Josepha Madigan. Photo: Gerry Mooney

Josepha Madigan. Photo: Gerry Mooney

Josepha Madigan. Photo: Gerry Mooney

Josepha Madigan has declared herself to be a “dedicated feminist” as she called for more feminist women in leadership roles, saying that “we have not achieved full equality in this country”.

Speaking at the Fem Fest, hosted by Orla O’Connor for the National Women’s Council of Ireland, the Culture Minister said that, 100 years after the first Dáil sitting, there is a need for more feminists in power.

“I was interested in hearing what Orla O’Connor said earlier,” she said.

“That it’s not just about having more women in leadership, it’s about having more feminist women.

“I can assure you ladies, I am a dedicated feminist.”

The Dublin Rathdown minister, whose department funded the Fem Fest, highlighted the historical inequality that once faced women in Ireland, who have shared equal voting rights with men for less than 100 years.

Mrs Madigan, who is just the 19th female Minister in Irish cabinet, hailed the work of the first, Countess Markievicz, but claimed that full equality has yet to be achieved.

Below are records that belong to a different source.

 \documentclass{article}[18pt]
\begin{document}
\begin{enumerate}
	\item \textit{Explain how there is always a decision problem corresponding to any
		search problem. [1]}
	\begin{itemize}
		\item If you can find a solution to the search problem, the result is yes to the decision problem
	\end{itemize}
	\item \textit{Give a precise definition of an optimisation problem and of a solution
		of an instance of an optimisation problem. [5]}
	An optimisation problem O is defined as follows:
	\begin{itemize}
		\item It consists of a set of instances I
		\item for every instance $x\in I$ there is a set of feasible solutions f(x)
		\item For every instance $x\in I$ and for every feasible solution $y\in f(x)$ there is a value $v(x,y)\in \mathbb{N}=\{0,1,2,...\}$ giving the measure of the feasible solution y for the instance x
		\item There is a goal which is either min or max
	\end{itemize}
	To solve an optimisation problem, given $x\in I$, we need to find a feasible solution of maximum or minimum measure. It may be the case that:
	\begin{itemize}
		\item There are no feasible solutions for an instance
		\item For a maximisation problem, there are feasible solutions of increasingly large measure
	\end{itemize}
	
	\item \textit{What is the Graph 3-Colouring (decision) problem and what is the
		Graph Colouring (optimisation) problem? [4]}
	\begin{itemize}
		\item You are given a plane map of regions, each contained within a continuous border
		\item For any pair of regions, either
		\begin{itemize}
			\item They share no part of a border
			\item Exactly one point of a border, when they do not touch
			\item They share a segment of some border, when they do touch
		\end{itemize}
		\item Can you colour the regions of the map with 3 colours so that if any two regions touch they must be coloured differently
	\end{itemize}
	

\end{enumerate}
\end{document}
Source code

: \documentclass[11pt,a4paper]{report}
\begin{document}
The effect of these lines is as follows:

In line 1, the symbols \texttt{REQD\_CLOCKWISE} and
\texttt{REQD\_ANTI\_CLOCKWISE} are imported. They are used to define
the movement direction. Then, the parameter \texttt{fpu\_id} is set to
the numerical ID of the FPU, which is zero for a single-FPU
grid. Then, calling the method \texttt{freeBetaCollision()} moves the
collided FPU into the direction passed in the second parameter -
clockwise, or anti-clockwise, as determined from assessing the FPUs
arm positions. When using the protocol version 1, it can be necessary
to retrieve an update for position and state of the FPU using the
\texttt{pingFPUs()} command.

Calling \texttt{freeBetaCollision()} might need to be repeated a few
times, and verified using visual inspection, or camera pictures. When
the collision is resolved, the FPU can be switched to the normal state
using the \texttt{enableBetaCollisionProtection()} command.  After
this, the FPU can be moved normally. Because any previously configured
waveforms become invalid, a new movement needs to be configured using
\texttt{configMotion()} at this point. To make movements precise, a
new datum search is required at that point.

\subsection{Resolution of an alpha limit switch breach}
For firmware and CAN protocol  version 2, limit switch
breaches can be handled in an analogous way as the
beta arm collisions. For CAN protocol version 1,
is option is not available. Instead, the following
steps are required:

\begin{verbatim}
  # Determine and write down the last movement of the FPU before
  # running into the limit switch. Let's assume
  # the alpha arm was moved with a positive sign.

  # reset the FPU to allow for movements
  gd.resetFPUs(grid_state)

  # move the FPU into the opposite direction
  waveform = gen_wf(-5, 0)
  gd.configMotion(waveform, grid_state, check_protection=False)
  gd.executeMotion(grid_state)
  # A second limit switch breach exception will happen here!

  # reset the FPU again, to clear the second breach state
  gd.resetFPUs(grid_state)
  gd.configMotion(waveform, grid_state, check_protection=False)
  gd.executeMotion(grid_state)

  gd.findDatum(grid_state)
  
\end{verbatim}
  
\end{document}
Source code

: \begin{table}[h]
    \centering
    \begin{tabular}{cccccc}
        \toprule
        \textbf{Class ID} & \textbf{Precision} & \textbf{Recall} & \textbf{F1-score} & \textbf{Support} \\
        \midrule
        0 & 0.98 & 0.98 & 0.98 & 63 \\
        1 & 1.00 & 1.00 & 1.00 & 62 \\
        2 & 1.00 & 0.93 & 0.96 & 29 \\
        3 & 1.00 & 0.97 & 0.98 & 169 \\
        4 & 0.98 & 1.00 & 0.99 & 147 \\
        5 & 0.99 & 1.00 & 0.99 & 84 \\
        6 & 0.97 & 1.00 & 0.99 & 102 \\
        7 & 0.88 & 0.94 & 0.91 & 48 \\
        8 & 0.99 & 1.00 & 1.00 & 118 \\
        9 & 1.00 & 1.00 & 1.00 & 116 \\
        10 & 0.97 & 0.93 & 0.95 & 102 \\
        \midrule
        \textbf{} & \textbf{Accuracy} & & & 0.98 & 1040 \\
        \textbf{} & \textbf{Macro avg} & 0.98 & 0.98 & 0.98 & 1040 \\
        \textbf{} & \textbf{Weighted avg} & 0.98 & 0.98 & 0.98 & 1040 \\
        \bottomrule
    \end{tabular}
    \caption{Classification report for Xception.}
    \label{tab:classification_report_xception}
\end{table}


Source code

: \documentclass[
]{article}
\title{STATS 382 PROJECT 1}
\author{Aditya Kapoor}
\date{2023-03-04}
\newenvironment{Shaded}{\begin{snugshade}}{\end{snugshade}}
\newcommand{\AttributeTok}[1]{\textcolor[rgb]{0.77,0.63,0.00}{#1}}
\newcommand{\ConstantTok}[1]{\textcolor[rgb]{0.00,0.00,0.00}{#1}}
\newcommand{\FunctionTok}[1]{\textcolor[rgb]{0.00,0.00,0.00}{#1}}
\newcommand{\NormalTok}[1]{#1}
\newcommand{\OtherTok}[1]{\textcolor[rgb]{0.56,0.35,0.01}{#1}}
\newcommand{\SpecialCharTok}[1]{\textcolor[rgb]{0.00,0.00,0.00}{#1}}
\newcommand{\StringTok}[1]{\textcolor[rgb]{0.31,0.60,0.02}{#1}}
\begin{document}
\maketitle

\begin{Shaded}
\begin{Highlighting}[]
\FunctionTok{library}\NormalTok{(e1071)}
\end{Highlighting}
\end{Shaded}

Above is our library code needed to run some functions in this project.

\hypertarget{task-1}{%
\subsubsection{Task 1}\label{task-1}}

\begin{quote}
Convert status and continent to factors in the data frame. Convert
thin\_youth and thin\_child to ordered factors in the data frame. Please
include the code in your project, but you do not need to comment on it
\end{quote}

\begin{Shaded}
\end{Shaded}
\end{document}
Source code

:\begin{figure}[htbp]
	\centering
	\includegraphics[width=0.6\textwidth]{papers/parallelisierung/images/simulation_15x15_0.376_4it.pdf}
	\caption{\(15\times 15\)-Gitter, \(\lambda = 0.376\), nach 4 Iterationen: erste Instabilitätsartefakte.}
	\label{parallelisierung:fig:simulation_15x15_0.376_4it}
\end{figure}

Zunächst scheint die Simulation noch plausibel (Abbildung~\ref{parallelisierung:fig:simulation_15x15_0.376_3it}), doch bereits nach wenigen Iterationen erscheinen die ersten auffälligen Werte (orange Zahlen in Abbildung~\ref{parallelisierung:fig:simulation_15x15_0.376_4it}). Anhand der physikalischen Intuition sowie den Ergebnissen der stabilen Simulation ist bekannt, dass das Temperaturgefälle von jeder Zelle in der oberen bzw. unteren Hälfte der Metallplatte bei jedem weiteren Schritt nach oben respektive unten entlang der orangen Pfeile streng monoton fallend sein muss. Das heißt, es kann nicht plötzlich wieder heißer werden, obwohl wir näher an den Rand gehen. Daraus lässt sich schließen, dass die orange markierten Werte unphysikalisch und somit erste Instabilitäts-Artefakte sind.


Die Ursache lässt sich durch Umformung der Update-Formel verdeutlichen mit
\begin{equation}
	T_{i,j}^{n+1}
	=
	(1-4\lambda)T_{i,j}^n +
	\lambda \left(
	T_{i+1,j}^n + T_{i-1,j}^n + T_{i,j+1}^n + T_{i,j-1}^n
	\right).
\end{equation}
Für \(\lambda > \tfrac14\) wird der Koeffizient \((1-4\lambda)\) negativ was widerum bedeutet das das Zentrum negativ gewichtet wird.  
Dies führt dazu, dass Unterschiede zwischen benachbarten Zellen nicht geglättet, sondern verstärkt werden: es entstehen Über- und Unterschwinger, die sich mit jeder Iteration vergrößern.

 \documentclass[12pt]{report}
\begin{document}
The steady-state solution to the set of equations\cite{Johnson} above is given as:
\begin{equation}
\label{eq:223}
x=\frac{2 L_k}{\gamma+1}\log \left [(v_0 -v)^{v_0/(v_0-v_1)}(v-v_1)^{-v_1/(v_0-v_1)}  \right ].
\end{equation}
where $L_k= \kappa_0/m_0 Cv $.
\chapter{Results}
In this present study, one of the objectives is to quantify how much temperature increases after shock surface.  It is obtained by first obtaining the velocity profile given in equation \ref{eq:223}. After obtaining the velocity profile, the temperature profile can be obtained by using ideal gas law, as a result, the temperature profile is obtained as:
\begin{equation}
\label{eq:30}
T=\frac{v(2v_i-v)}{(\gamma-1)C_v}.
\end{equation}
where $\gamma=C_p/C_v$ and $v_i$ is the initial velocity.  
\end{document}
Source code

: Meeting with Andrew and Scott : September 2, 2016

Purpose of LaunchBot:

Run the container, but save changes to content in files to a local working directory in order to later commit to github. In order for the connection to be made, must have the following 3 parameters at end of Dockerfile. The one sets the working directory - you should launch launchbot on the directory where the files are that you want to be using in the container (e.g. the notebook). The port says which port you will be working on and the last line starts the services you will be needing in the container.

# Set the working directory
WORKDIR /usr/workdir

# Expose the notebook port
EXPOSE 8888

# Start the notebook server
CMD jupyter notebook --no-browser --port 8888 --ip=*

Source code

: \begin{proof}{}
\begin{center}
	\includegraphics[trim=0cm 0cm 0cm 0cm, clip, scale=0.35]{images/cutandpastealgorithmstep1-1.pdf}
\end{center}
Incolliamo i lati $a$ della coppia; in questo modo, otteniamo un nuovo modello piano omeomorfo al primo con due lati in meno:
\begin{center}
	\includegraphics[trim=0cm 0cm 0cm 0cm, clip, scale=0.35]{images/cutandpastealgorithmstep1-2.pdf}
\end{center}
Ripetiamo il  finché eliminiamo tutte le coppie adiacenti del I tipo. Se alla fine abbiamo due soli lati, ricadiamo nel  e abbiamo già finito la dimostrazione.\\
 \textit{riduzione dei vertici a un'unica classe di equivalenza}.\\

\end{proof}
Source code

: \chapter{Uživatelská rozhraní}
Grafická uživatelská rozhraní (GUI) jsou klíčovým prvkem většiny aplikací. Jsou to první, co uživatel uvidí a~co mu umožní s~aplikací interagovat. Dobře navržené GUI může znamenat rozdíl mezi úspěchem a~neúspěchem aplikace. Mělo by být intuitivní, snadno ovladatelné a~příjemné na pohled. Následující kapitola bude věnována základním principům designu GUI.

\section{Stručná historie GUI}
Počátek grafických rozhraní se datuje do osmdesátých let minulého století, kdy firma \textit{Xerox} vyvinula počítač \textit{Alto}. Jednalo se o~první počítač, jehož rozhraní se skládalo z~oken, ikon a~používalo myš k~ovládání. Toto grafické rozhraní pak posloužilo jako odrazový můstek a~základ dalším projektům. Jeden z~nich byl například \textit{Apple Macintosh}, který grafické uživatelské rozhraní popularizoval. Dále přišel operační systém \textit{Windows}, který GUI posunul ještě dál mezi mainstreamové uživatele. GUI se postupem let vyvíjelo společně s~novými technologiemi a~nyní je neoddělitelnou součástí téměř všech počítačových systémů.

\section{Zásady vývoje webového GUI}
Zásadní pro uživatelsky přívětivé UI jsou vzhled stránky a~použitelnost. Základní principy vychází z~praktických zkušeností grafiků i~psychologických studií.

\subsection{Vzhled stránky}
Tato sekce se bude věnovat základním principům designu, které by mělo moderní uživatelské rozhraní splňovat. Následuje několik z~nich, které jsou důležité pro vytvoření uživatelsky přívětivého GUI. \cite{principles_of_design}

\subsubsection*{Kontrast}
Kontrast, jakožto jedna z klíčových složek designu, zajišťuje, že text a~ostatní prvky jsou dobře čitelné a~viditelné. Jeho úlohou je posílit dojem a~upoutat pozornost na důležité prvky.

Countess Markievicz stood for election just over 100 years ago and was the first woman elected, in 1919, with 7,835 votes or 65.9pc of the poll in the constituency of Dublin St. Patricks.

“I regret having to say, 100 years on Countess Markievicz's work remains unfinished,” Ms Madigan said.

“One  hundred years on, we have not achieved full equality in this country. At 22pc in Dáil Éireann and 32pc in Seanad Éireann, female representation in the houses of the Oireachtas is way behind what it should be.

“We must take up the mantle once worn by Countess Markievicz and so many inspiring women like her and work to ensure that our progress continues.

“It is not that women are better or worse than men, but that we do bring a different prospective, a prospective that is sorely needed not just in government but throughout our society.

“We know from experience that diversity of opinion leads to better decision making and the good news is that we are making progress.”